Nuit du droit : le grand public découvre la CNDA
Pour la deuxième édition de la Nuit du droit, la Cour nationale du droit d’asile organisait pour la première fois une soirée porte ouverte. L’occasion, pour une foule de curieux, de découvrir cette cour, première juridiction administrative et pourtant méconnue du grand public.
Une foule disparate se pressait dans les couloirs de la Cour nationale du droit d’asile (CNDA), exceptionnellement ouverte pour la Nuit du droit. Des jeunes carnets de notes à la main, des voisins, des curieux venus en famille pousser la porte de ce bâtiment moderne et sans charme particulier situé dans un quartier résidentiel de Montreuil. On y trouvait un agent de la Cour, nouvellement employé après une carrière d’informaticien, venu faire admirer à sa mère son nouveau lieu de travail. Un couple de badauds prenant la pause pour un selfie à peine passé le portail de sécurité. Une jeune femme étrangère profitant des portes ouvertes pour se renseigner auprès d’un agent sur la procédure de l’asile. Une stagiaire du Conseil d’État, étudiante appliquée, curieuse d’en savoir plus sur le fonctionnement de cette institution.
Ces visiteurs furent répartis en petit groupe et pris en charge par les agents de la Cour, venus bénévolement encadrer les visites et présenter leur métier. La manifestation tenait sur les salles d’audience du rez-de chaussée. La première était consacrée à une exposition de l’activité de la Cour. Des panneaux très pédagogiques expliquaient le fonctionnement de la juridiction. À travers quelques chiffres et courbes, on y voyait résumée la place de la CNDA dans le contentieux de l’asile. La Cour accorde une protection dans 16,8 % des affaires jugées. Son activité a explosé ces dernières années. En dix ans, le nombre des recours qu’elle traite a plus que doublé, passant de 22 676 en 2007 à 53 581 en 2017. Les schémas montraient également que les nationalités les plus représentées parmi les requérants étaient — en tête, les Albanais, les Haïtiens et les Bangladais, qui sont loin d’être les plus protégés (les Afghans, les Somaliens ou les Syriens ayant, quant à eux, bien plus de chances d’obtenir une protection). Une jeune femme, chef de chambre à la Cour, accompagnait notre visite. Elle explicitait les panneaux tout en expliquant son rôle : relire les décisions prises par les formations de jugement et en contrôler la procédure et la cohérence géopolitique.

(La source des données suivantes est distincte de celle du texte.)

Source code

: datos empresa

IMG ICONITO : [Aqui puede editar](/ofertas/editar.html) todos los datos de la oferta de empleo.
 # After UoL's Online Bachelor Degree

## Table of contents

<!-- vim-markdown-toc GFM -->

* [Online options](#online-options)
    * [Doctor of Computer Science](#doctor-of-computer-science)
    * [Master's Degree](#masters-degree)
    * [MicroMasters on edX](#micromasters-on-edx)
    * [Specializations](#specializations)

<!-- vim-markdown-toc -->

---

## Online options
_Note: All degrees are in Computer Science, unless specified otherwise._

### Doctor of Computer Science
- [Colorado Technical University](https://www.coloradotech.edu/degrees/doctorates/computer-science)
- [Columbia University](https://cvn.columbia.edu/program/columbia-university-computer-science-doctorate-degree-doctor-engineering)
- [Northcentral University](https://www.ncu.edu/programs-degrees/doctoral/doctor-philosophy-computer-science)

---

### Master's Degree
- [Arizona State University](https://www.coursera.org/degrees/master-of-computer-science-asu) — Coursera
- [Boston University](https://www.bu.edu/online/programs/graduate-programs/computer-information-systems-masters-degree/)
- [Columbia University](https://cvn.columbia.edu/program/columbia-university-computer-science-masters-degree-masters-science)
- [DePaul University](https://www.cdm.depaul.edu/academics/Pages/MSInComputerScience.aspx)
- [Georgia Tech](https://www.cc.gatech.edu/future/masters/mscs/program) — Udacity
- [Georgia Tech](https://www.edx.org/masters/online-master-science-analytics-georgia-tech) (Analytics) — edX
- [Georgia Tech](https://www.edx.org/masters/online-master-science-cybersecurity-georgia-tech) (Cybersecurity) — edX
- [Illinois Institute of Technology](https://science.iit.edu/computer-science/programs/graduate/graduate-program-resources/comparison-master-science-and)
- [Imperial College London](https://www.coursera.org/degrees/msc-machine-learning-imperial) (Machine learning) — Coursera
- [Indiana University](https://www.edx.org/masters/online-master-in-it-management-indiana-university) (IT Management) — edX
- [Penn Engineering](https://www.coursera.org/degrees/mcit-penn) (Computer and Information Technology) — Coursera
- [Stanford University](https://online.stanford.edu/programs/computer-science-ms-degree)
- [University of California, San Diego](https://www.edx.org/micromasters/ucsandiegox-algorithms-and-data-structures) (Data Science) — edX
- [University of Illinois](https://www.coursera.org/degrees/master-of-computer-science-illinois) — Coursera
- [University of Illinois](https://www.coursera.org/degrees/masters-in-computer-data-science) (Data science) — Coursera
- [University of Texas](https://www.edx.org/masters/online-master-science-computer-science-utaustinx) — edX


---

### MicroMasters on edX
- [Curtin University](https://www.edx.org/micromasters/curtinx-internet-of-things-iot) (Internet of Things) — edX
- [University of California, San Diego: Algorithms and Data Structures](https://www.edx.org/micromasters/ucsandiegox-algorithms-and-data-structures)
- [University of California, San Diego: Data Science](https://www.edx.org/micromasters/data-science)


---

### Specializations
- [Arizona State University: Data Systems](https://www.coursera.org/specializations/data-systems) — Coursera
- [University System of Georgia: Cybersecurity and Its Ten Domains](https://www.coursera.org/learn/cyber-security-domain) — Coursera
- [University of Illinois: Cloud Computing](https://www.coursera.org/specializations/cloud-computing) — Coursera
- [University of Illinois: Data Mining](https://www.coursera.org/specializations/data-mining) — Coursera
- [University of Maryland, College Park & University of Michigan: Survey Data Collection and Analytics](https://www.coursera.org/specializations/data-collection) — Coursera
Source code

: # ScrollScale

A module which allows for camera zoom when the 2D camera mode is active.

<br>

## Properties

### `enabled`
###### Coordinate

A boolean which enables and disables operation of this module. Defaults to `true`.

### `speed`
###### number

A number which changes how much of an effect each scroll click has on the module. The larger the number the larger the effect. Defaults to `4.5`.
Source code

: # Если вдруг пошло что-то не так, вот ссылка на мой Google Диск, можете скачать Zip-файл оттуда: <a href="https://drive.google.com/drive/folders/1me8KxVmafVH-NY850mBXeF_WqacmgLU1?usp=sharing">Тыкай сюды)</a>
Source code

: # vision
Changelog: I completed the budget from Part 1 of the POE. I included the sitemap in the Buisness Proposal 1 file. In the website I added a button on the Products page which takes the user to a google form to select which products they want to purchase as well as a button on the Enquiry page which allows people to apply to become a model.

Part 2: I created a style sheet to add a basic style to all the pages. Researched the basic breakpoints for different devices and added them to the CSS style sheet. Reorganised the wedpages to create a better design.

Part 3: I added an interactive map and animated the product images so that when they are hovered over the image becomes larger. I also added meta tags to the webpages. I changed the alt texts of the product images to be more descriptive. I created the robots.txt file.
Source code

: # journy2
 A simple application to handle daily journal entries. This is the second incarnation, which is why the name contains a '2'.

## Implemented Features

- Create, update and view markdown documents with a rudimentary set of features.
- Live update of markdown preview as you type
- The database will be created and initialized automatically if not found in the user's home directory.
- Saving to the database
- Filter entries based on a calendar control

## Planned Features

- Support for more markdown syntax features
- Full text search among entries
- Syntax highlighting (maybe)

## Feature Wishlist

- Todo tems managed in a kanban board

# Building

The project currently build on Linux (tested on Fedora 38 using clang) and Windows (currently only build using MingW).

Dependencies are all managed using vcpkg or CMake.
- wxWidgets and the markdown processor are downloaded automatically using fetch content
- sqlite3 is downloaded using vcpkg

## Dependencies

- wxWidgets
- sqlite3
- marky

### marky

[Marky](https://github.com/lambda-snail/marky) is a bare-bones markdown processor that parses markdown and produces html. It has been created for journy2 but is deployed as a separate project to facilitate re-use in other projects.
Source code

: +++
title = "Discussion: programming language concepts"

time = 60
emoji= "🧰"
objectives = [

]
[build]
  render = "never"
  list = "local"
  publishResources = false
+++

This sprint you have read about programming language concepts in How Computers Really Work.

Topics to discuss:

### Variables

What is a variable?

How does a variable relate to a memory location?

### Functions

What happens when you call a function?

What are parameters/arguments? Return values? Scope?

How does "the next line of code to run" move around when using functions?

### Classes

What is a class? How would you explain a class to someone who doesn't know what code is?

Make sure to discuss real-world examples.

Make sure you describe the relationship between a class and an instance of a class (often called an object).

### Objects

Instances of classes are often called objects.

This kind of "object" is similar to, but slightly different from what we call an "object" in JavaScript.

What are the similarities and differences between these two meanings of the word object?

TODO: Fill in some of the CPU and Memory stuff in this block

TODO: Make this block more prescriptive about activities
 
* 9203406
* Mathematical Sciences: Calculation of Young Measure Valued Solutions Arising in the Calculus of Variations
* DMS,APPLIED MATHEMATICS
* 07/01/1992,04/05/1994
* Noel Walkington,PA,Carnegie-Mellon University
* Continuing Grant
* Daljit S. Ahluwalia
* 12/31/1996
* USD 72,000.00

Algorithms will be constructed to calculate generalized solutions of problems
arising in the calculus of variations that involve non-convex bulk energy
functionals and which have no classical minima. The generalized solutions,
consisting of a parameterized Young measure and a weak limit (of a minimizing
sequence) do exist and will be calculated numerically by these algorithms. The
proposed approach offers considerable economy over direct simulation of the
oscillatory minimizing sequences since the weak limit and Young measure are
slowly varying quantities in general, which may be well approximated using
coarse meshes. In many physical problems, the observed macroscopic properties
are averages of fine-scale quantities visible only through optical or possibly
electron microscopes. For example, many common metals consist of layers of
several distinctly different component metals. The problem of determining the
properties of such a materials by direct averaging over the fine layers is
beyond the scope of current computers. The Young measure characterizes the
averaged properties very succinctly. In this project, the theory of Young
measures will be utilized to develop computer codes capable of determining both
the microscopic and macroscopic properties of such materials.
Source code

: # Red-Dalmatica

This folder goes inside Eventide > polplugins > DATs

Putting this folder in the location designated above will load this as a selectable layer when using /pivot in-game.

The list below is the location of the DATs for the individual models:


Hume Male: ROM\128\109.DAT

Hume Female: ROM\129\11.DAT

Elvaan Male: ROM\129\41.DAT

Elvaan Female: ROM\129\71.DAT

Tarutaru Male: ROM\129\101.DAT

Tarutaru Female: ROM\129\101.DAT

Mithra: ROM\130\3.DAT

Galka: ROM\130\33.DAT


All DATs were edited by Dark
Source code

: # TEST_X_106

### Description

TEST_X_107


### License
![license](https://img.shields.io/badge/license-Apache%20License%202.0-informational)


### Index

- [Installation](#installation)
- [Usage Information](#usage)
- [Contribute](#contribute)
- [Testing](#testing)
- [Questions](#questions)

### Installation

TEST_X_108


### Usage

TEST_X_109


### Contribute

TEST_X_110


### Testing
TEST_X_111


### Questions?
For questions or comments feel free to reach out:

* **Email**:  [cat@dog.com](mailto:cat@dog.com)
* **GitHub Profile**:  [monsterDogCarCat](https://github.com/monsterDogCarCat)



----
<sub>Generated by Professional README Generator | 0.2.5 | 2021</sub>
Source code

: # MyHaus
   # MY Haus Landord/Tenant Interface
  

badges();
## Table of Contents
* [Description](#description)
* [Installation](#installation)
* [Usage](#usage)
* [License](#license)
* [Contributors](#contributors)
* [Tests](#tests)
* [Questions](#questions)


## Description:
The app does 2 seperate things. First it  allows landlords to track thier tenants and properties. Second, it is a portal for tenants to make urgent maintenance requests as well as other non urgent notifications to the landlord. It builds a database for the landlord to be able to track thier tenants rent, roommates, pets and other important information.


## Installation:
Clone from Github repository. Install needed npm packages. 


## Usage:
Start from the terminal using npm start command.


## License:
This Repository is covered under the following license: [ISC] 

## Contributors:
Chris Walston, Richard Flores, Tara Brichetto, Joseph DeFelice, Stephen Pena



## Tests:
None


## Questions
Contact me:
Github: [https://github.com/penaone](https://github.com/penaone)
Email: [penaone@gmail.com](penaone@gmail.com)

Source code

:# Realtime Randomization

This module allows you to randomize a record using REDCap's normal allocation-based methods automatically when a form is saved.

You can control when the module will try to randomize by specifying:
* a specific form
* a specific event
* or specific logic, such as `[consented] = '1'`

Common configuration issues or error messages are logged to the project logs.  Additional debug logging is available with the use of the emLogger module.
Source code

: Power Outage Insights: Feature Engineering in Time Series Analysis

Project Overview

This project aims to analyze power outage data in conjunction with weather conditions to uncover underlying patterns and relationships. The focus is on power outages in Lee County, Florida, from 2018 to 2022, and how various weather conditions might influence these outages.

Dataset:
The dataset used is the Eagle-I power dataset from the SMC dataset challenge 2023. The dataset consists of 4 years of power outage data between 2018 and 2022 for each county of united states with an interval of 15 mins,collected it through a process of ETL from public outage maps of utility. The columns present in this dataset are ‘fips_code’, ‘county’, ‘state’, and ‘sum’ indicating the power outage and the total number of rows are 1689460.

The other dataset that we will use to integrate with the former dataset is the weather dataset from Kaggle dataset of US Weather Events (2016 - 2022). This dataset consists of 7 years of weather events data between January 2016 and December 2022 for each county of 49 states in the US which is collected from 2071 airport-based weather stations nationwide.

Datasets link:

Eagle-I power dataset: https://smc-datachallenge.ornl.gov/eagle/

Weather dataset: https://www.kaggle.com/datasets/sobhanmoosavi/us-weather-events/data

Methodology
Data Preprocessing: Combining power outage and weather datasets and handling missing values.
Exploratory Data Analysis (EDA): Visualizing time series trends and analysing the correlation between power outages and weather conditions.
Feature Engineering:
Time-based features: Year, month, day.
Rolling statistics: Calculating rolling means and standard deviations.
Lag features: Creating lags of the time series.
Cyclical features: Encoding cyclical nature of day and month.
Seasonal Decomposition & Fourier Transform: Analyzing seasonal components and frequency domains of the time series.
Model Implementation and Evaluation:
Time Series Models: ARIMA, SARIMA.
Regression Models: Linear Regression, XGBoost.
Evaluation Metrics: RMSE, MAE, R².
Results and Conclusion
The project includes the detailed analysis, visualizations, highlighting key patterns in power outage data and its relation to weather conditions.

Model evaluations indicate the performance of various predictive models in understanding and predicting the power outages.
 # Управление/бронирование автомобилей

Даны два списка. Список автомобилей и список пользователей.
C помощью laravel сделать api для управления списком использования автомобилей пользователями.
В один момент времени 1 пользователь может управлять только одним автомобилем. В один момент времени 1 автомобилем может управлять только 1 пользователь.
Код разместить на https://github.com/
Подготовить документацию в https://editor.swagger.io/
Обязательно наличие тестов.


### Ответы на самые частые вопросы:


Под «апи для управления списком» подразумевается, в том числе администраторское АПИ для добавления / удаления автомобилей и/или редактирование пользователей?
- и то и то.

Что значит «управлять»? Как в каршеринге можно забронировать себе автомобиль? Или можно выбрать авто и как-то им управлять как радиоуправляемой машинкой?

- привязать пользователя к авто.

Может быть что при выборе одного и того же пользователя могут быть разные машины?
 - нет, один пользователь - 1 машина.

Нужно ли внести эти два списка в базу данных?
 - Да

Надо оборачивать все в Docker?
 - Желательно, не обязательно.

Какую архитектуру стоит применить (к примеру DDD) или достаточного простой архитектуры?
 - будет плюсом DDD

Deux salles étaient consacrées à des projections de films, dans lesquels les magistrats témoignaient de leur expérience personnelle de juge de l’asile. Les propos avaient beau être forts, ils ne retenaient pas longtemps l’attention du public, préférant se rendre directement au bout du couloir, dans les salles d’audience. Là, on pouvait écouter les membres d’une formation de jugement. Assesseur, président, rapporteur : chacun expliquait son rôle, revenant sur la spécificité de cette justice mêlant droit et géopolitique. Au bout du couloir, des avocats spécialisés en droit des étrangers rendaient compte de leur métier jusque dans ses aspects les plus concrets. « Travailler le récit, c’est le gros du travail de l’avocat », expliquait ainsi une jeune femme devant un auditoire captivé. « Je leur demande de faire des schémas des scènes qu’ils racontent. Où se trouvaient-ils quand ils ont assisté à l’assassinat de leur père ? Dans leur tête, ce n’est pas toujours clair, et c’est normal que cela ne soit pas clair. Mais la vérité à l’audience se jauge en fonction de la précision du récit » !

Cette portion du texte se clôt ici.